> [EXERCISE AIM] The data below should be repeated exactly and in full.

*** Begin section ***

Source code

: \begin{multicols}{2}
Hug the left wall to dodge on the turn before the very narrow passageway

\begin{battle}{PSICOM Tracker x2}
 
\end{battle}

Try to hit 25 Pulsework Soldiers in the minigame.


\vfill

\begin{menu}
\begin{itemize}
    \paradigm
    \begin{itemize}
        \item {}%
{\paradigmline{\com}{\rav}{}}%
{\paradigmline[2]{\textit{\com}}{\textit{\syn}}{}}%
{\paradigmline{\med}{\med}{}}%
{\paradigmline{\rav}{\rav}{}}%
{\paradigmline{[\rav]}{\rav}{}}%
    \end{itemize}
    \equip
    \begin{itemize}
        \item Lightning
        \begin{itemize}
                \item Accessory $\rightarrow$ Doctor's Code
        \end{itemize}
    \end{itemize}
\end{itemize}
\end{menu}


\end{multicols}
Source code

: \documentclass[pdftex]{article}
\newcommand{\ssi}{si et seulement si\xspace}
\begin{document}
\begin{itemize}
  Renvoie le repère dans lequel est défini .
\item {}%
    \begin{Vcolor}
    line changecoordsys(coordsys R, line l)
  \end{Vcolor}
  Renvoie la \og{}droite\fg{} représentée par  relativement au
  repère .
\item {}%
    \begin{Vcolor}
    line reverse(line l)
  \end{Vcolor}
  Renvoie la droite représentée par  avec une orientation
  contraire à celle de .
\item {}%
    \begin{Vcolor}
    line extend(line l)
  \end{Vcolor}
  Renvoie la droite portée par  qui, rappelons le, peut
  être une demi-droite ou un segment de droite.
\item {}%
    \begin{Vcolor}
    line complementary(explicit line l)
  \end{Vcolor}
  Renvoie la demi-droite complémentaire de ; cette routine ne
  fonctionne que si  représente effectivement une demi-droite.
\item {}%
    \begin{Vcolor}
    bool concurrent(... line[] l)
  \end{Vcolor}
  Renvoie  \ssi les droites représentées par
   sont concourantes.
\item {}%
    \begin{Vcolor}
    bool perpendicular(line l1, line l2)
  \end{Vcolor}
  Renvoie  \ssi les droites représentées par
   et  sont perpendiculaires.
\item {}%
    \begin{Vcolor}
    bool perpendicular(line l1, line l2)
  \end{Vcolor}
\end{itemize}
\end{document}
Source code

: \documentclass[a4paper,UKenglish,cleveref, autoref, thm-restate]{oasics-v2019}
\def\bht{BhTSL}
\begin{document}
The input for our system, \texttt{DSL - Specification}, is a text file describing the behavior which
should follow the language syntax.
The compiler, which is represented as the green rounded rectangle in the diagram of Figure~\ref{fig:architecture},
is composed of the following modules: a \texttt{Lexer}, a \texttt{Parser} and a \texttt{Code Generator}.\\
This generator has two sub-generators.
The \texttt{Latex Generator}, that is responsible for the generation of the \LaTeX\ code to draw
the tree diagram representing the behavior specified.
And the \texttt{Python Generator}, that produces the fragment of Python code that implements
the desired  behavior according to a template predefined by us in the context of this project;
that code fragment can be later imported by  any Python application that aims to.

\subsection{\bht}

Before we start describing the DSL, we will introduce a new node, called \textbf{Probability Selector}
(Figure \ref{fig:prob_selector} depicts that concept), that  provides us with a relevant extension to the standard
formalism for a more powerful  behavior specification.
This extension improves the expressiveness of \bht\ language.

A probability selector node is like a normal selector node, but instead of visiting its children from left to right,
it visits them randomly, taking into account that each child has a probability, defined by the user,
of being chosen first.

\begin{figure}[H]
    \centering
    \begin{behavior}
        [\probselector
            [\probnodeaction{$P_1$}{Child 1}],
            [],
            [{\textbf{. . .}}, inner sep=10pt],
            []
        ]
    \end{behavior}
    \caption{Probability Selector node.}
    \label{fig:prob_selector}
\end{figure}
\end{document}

*** End section ***

> [ANSWER TO THIS PROBLEM]
Source code

: \begin{multicols}{2}
Hug the left wall to dodge on the turn before the very narrow passageway

\begin{battle}{PSICOM Tracker x2}
 
\end{battle}

Try to hit 25 Pulsework Soldiers in the minigame.


\vfill

\begin{menu}
\begin{itemize}
    \paradigm
    \begin{itemize}
        \item {}%
{\paradigmline{\com}{\rav}{}}%
{\paradigmline[2]{\textit{\com}}{\textit{\syn}}{}}%
{\paradigmline{\med}{\med}{}}%
{\paradigmline{\rav}{\rav}{}}%
{\paradigmline{[\rav]}{\rav}{}}%
    \end{itemize}
    \equip
    \begin{itemize}
        \item Lightning
        \begin{itemize}
                \item Accessory $\rightarrow$ Doctor's Code
        \end{itemize}
    \end{itemize}
\end{itemize}
\end{menu}


\end{multicols}
Source code

: \documentclass[pdftex]{article}
\newcommand{\ssi}{si et seulement si\xspace}
\begin{document}
\begin{itemize}
  Renvoie le repère dans lequel est défini .
\item {}%
    \begin{Vcolor}
    line changecoordsys(coordsys R, line l)
  \end{Vcolor}
  Renvoie la \og{}droite\fg{} représentée par  relativement au
  repère .
\item {}%
    \begin{Vcolor}
    line reverse(line l)
  \end{Vcolor}
  Renvoie la droite représentée par  avec une orientation
  contraire à celle de .
\item {}%
    \begin{Vcolor}
    line extend(line l)
  \end{Vcolor}
  Renvoie la droite portée par  qui, rappelons le, peut
  être une demi-droite ou un segment de droite.
\item {}%
    \begin{Vcolor}
    line complementary(explicit line l)
  \end{Vcolor}
  Renvoie la demi-droite complémentaire de ; cette routine ne
  fonctionne que si  représente effectivement une demi-droite.
\item {}%
    \begin{Vcolor}
    bool concurrent(... line[] l)
  \end{Vcolor}
  Renvoie  \ssi les droites représentées par
   sont concourantes.
\item {}%
    \begin{Vcolor}
    bool perpendicular(line l1, line l2)
  \end{Vcolor}
  Renvoie  \ssi les droites représentées par
   et  sont perpendiculaires.
\item {}%
    \begin{Vcolor}
    bool perpendicular(line l1, line l2)
  \end{Vcolor}
\end{itemize}
\end{document}
Source code

: \documentclass[a4paper,UKenglish,cleveref, autoref, thm-restate]{oasics-v2019}
\def\bht{BhTSL}
\begin{document}
The input for our system, \texttt{DSL - Specification}, is a text file describing the behavior which
should follow the language syntax.
The compiler, which is represented as the green rounded rectangle in the diagram of Figure~\ref{fig:architecture},
is composed of the following modules: a \texttt{Lexer}, a \texttt{Parser} and a \texttt{Code Generator}.\\
This generator has two sub-generators.
The \texttt{Latex Generator}, that is responsible for the generation of the \LaTeX\ code to draw
the tree diagram representing the behavior specified.
And the \texttt{Python Generator}, that produces the fragment of Python code that implements
the desired  behavior according to a template predefined by us in the context of this project;
that code fragment can be later imported by  any Python application that aims to.

\subsection{\bht}

Before we start describing the DSL, we will introduce a new node, called \textbf{Probability Selector}
(Figure \ref{fig:prob_selector} depicts that concept), that  provides us with a relevant extension to the standard
formalism for a more powerful  behavior specification.
This extension improves the expressiveness of \bht\ language.

A probability selector node is like a normal selector node, but instead of visiting its children from left to right,
it visits them randomly, taking into account that each child has a probability, defined by the user,
of being chosen first.

\begin{figure}[H]
    \centering
    \begin{behavior}
        [\probselector
            [\probnodeaction{$P_1$}{Child 1}],
            [],
            [{\textbf{. . .}}, inner sep=10pt],
            []
        ]
    \end{behavior}
    \caption{Probability Selector node.}
    \label{fig:prob_selector}
\end{figure}
\end{document}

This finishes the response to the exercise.